Check every line below for the string "which", and copy the lines that contain it.

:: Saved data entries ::
Content starts

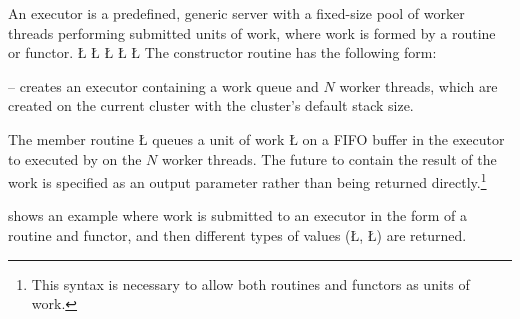 \documentclass[openright,twoside]{report}
\begin{document}
An executor is a predefined, generic server with a fixed-size pool of worker threads performing submitted units of work, where work is formed by a routine or functor.
\LGinlinefalse\LGbegin\lgrinde
\L{}
\L{}
\L{\LB{}}
\L{\LB{}}
\L{\LB{\};}}
\endlgrinde\LGend
The constructor routine has the following form:
\begin{prefix}
\item[\LGinlinetrue\LGbegin\lgrinde\L{\LB{\V{uExecutor}(\0\K{unsigned}\0\K{int}\0\V{nworkers}\0=\04\0)}}\endlgrinde\LGend{}]
\label{p:uBaseCoroutine1}
-- creates an executor containing a work queue and $N$ worker threads, which are created on the current cluster with the cluster's default stack size.
\end{prefix}

The member routine \LGinlinetrue\LGbegin\lgrinde\L{}\endlgrinde\LGend{} queues a unit of work \LGinlinetrue\LGbegin\lgrinde\L{}\endlgrinde\LGend{} on a FIFO buffer in the executor to executed by on the $N$ worker threads.
The future to contain the result of the work is specified as an output parameter rather than being returned directly.\footnote{
This syntax is necessary to allow both routines and functors as units of work.}

 shows an example where work is submitted to an executor in the form of a routine and functor, and then different types of values (\LGinlinetrue\LGbegin\lgrinde\L{}\endlgrinde\LGend{}, \LGinlinetrue\LGbegin\lgrinde\L{}\endlgrinde\LGend{}) are returned.
\end{document}
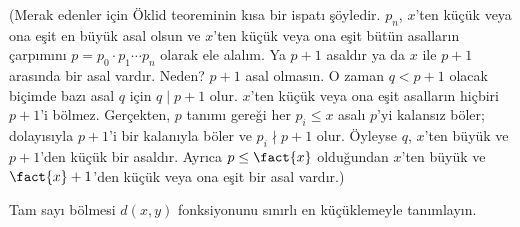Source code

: (Merak edenler için Öklid teoreminin kısa bir ispatı şöyledir. $p_n$,
$x$'ten küçük veya ona eşit en büyük asal olsun ve $x$'ten küçük veya ona
eşit bütün asalların çarpımını
$p=p_0\cdot p_1\cdots p_n$ olarak ele alalım. Ya $p+1$ asaldır ya da $x$ ile
$p+1$ arasında bir asal vardır. Neden? $p+1$ asal olmasın. O zaman
$q<p+1$ olacak biçimde bazı asal $q$ için $q\mid p+1$ olur. $x$'ten küçük
veya ona eşit asalların hiçbiri $p+1$'i bölmez. Gerçekten, $p$ tanımı
gereği her $p_i\leq x$ asalı $p$'yi kalansız böler; dolayısıyla $p+1$'i
bir kalanıyla böler ve $p_i\nmid p+1$ olur. Öyleyse $q$, $x$'ten büyük ve
$p+1$'den küçük bir asaldır. Ayrıca $p\leq\fact{x}$ olduğundan $x$'ten büyük
ve $\fact{x}+1$'den küçük veya ona eşit bir asal vardır.)

\begin{prob}
Tam sayı bölmesi $d(x,y)$ fonksiyonunu sınırlı en küçüklemeyle tanımlayın.
\end{prob}

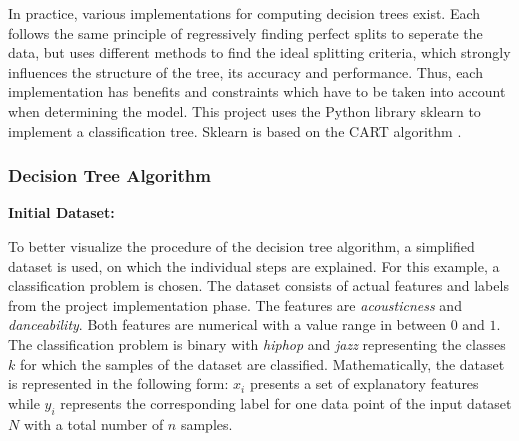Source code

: 
In practice, various implementations for computing decision trees exist. Each follows the same 
principle of regressively finding perfect splits to seperate the data, but uses different methods to find 
the ideal splitting criteria, which strongly influences the structure of the tree, its accuracy and 
performance. Thus, each implementation has benefits and constraints which have to be taken into account
when determining the model. This project uses the Python library sklearn to implement a classification tree. 
Sklearn is based on the \ac{CART} algorithm \cite{scikit-decision_tree}.


\subsubsection{Decision Tree Algorithm}

\textbf{Initial Dataset:}

To better visualize the procedure of the decision tree algorithm, a simplified dataset is used, 
on which the individual steps are explained. For this example, a classification problem is chosen. 
The dataset consists of actual features and labels from the project implementation phase. The 
features are \emph{acousticness} and \emph{danceability}. Both features are numerical with a value range 
in between \(0\) and \(1\). The classification problem is binary with \emph{hiphop} and \emph{jazz} representing 
the classes \(k\) for which the samples of the dataset are classified. Mathematically, the dataset 
is represented in the following form: \(x_{i}\) presents a set of explanatory features while \(y_{i}\) represents 
the corresponding label for one data point of the input dataset \(N\) with a total number of \(n\) 
samples.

Content ends

:: RESPONSE AREA ::
-- creates an executor containing a work queue and $N$ worker threads, which are created on the current cluster with the cluster's default stack size.
the ideal splitting criteria, which strongly influences the structure of the tree, its accuracy and 
performance. Thus, each implementation has benefits and constraints which have to be taken into account
on which the individual steps are explained. For this example, a classification problem is chosen. 
the classes \(k\) for which the samples of the dataset are classified. Mathematically, the dataset 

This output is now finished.